● EXERCISE DESCRIPTION
Read the records and gather each line that includes "Keras".

○ ○ ○ ○ ○ ○ ○

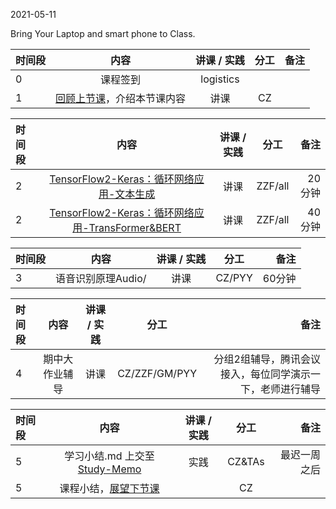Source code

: 2021-05-11

Bring Your Laptop and smart phone  to Class. 

| 时间段 |  内容    | 讲课 / 实践     |  分工  |  备注       |
| :---   |   :----:    |   :----:    |    :----:    | ---: |
|   0    |  课程签到     |  logistics   |          |        |
|   1    |  [回顾上节课](../WW11/WW11-Plan.md)，介绍本节课内容     |  讲课    |     CZ     |       |

|  时间段 |          内容        | 讲课 / 实践 | 分工  | 备注 |
| :----- | :-------------------: | :------: | :---: | ---: |
|   2    |   [TensorFlow2-Keras：循环网络应用-文本生成](../../../DeepLearning/TensorFlow2-rnn-basic.md)         |     讲课     |    ZZF/all      |    20分钟    |
|   2    |   [TensorFlow2-Keras：循环网络应用-TransFormer&BERT](../../../DeepLearning/TensorFlow2-rnn-basic.md)         |     讲课     |    ZZF/all      |   40分钟     |

| 时间段 |          内容        | 讲课 / 实践 | 分工  | 备注 |
| :----- | :-------------------: | :------: | :---: | ---: |
|   3    |    语音识别原理Audio/        |       讲课       |    CZ/PYY       |   60分钟     |


|  时间段 |          内容        | 讲课 / 实践 | 分工  | 备注 |
| :----- | :-------------------: | :------: | :---: | ---: |
|   4    |   期中大作业辅导         |     讲课     |    CZ/ZZF/GM/PYY      |   分组2组辅导，腾讯会议接入，每位同学演示一下，老师进行辅导      |


| 时间段  |  内容    |  讲课 / 实践     |  分工  |  备注       |
| :----  |   :----:    |   :----:    |    :----:    | ---: |
|   5    | 学习小结.md 上交至[Study-Memo](../../Study-Memo)   |  实践    |     CZ&TAs     |   最迟一周之后     |
|   5    | 课程小结，[展望下节课](../WW13/WW13-Plan.md)    |     |  CZ   |       |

○ ○ ○ ○ ○ ○ ○

● ANSWER
|   2    |   [TensorFlow2-Keras：循环网络应用-文本生成](../../../DeepLearning/TensorFlow2-rnn-basic.md)         |     讲课     |    ZZF/all      |    20分钟    |
|   2    |   [TensorFlow2-Keras：循环网络应用-TransFormer&BERT](../../../DeepLearning/TensorFlow2-rnn-basic.md)         |     讲课     |    ZZF/all      |   40分钟     |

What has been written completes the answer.